● **Work to be completed**
Reproduce nothing beyond the line containing "- creating a resource with /store_details". From the first line of the data below down to it, copy each line exactly, without the pictures.

Stored data

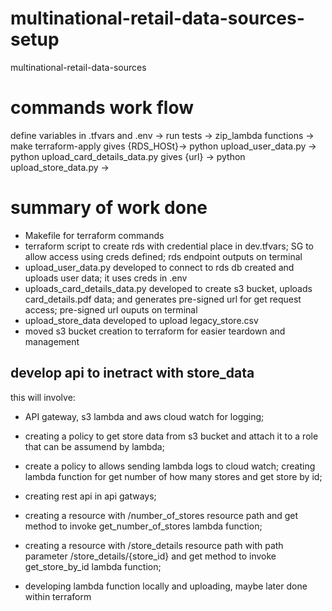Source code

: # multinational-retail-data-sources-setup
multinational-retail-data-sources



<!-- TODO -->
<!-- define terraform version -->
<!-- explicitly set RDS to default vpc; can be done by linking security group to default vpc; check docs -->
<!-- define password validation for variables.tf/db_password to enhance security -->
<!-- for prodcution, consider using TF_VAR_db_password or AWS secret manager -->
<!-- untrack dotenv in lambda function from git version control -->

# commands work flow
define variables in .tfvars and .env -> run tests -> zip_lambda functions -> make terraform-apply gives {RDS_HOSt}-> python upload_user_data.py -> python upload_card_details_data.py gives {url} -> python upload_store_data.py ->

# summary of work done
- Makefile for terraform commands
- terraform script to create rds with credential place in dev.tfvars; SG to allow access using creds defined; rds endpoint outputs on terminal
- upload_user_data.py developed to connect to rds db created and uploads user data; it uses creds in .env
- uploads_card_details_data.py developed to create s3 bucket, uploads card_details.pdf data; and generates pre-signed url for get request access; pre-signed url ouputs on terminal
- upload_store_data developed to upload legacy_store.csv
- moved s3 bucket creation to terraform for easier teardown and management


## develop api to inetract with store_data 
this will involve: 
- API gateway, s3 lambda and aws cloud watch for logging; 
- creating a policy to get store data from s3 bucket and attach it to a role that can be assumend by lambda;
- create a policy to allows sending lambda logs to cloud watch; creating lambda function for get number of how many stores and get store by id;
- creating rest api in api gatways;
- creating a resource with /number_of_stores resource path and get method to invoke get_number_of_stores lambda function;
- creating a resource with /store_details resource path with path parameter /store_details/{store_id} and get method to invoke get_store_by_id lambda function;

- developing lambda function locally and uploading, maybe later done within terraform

● **Problem solution**
Source code

: # multinational-retail-data-sources-setup
multinational-retail-data-sources



<!-- TODO -->
<!-- define terraform version -->
<!-- explicitly set RDS to default vpc; can be done by linking security group to default vpc; check docs -->
<!-- define password validation for variables.tf/db_password to enhance security -->
<!-- for prodcution, consider using TF_VAR_db_password or AWS secret manager -->
<!-- untrack dotenv in lambda function from git version control -->

# commands work flow
define variables in .tfvars and .env -> run tests -> zip_lambda functions -> make terraform-apply gives {RDS_HOSt}-> python upload_user_data.py -> python upload_card_details_data.py gives {url} -> python upload_store_data.py ->

# summary of work done
- Makefile for terraform commands
- terraform script to create rds with credential place in dev.tfvars; SG to allow access using creds defined; rds endpoint outputs on terminal
- upload_user_data.py developed to connect to rds db created and uploads user data; it uses creds in .env
- uploads_card_details_data.py developed to create s3 bucket, uploads card_details.pdf data; and generates pre-signed url for get request access; pre-signed url ouputs on terminal
- upload_store_data developed to upload legacy_store.csv
- moved s3 bucket creation to terraform for easier teardown and management


## develop api to inetract with store_data 
this will involve: 
- API gateway, s3 lambda and aws cloud watch for logging; 
- creating a policy to get store data from s3 bucket and attach it to a role that can be assumend by lambda;
- create a policy to allows sending lambda logs to cloud watch; creating lambda function for get number of how many stores and get store by id;
- creating rest api in api gatways;
- creating a resource with /number_of_stores resource path and get method to invoke get_number_of_stores lambda function;
- creating a resource with /store_details resource path with path parameter /store_details/{store_id} and get method to invoke get_store_by_id lambda function;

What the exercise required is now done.